SUPPLIED DATA: Begin

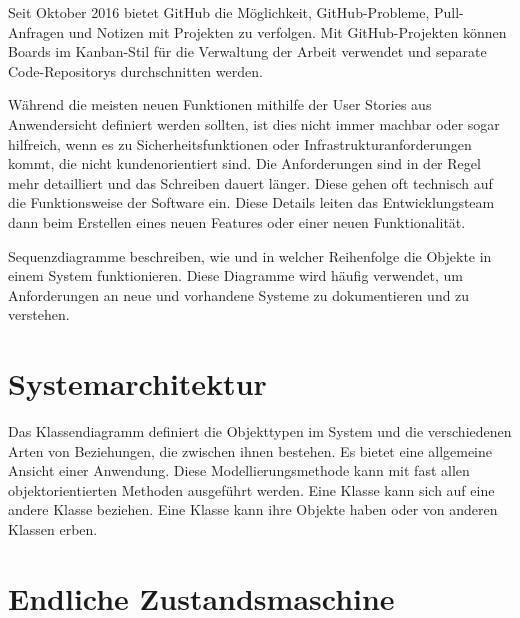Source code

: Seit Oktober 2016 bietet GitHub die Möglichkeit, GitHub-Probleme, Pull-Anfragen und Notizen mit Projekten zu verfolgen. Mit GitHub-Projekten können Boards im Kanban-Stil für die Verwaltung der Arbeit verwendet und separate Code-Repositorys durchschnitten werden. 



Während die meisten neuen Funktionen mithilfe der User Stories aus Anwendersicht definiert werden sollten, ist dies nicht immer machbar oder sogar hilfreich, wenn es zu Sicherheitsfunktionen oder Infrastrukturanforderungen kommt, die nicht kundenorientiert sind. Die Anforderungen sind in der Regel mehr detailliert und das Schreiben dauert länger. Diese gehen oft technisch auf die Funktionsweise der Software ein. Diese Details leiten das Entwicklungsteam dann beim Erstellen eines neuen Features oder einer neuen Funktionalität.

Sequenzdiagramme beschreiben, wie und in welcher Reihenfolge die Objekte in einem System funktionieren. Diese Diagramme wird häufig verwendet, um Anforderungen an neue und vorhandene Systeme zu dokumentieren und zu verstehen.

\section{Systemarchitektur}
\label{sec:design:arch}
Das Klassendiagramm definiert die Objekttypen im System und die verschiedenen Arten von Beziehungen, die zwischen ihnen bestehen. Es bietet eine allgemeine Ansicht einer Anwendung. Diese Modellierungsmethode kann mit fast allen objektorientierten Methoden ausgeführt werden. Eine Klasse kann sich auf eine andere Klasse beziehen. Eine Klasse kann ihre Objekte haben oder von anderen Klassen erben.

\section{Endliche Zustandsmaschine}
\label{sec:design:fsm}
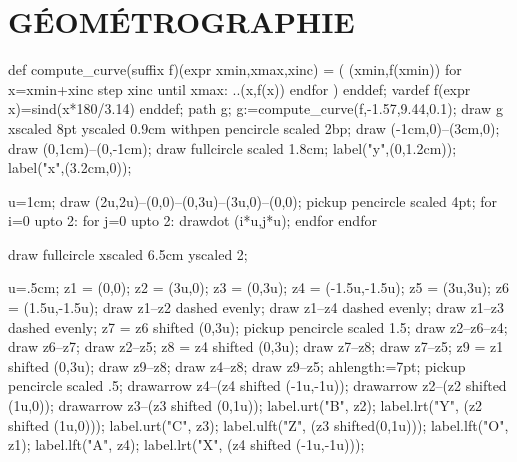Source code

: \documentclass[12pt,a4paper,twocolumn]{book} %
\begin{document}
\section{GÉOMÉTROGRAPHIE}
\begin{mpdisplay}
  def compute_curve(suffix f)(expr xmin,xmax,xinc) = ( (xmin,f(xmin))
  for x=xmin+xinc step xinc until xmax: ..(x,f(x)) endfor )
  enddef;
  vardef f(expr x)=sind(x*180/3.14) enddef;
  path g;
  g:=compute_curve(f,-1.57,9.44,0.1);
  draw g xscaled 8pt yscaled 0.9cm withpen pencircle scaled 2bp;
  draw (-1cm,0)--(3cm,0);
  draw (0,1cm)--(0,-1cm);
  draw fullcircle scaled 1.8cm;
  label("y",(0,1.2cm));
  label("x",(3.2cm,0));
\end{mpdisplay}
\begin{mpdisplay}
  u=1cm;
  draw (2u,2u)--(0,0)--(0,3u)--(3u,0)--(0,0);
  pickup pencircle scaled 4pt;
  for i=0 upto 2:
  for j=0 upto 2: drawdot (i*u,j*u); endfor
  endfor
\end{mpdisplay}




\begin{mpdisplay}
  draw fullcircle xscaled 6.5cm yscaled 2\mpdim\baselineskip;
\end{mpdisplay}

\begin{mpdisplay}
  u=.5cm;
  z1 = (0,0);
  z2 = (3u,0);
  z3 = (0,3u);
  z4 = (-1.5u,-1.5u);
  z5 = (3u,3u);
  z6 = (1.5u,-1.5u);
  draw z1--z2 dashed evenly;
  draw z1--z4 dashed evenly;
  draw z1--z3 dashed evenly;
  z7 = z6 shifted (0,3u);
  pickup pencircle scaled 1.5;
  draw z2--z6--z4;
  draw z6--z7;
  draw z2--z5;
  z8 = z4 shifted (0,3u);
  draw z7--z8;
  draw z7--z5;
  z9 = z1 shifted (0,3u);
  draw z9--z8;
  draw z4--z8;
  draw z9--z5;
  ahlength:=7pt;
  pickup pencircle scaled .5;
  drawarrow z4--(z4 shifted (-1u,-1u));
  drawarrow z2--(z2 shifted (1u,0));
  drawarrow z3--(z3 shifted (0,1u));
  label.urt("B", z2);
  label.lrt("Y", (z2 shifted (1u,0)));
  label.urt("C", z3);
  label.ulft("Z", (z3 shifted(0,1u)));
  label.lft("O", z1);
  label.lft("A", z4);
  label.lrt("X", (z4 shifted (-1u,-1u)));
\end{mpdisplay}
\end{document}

SUPPLIED DATA: End

GOAL OF THE EXERCISE
Wherever the string "dashed" appears in the entries above, list that line.

TASK RESULT
  draw z1--z2 dashed evenly;
  draw z1--z4 dashed evenly;
  draw z1--z3 dashed evenly;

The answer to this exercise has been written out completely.